Providing funding for private equity buyouts is attractive for lenders, as they are one of the few areas of investment banking that pay sizable fees. With both funding markets on private equity’s speed dials, banks and private credit funds are ready to make the case for why they are the right avenue to pursue when financing a prospective acquisition.

Fewer Deals

The competition is all the more heated because, even with a pickup in activity in recent weeks, lenders are fighting over fewer deals. Acquisitions in Europe by private equity firms have dropped 84% this year to just $25 billion from the same period in 2022, data compiled by Bloomberg show. The slowdown is a continuation from last year, when buyouts fell by more than a fifth from the record set in 2021, as rising interest rates increased the cost of funding deals. 

“Banks are offering underwrites for new deals again,” said Blackstone’s Puth, but “transactions which require a long time between signing of the commitment and funding are still difficult to price for banks.” Private credit “provides a more dependable alternative to this by giving certainty of both funding and pricing at the point of signing,” he added.  

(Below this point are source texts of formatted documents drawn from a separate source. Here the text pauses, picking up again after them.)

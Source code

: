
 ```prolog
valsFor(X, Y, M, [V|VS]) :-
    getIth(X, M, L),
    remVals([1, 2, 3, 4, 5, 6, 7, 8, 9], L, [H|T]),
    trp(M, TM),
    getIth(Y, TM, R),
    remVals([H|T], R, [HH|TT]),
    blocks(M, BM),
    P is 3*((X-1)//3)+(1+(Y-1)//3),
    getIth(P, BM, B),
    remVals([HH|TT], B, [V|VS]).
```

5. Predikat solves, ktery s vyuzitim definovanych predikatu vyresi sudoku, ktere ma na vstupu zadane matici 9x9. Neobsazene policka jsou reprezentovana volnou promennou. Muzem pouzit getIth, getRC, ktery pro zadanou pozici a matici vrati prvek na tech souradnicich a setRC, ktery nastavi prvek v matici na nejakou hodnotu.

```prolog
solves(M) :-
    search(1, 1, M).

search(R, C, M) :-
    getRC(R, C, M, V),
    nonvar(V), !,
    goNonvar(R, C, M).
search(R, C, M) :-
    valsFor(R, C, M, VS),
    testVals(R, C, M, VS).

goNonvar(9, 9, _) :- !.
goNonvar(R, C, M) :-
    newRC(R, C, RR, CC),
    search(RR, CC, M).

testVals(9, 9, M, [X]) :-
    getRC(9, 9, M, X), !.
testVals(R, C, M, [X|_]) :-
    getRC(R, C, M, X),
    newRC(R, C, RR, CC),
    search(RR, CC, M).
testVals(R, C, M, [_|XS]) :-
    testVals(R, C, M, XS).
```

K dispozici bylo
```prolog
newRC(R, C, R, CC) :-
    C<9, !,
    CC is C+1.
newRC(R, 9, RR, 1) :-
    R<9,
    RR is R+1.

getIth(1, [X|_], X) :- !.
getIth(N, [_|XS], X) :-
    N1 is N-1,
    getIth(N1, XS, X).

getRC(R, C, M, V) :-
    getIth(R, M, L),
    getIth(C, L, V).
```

The syndicated market is traditionally cheaper than private credit, but banks get protection when underwriting a deal to give them room to increase pricing if a deal becomes tough to sell to investors. This means private credit — which typically requires a so-called illiquidity premium — often can come in at the same price. 

Direct lending funds offer pricing certainty — as they don’t have the same protection that banks have — as well as speed of deal execution, without the need to get public ratings. They also help companies grow as they can borrow more debt quickly through add-on loans, a process that takes longer in the syndicated market given its diverse investor base.

Banks, on the other hand, are also able to offer revolving credit facilities, which companies need for tapping day-to-day liquidity and which private credit finds hard to provide. 

–With assistance from Fareed Sahloul.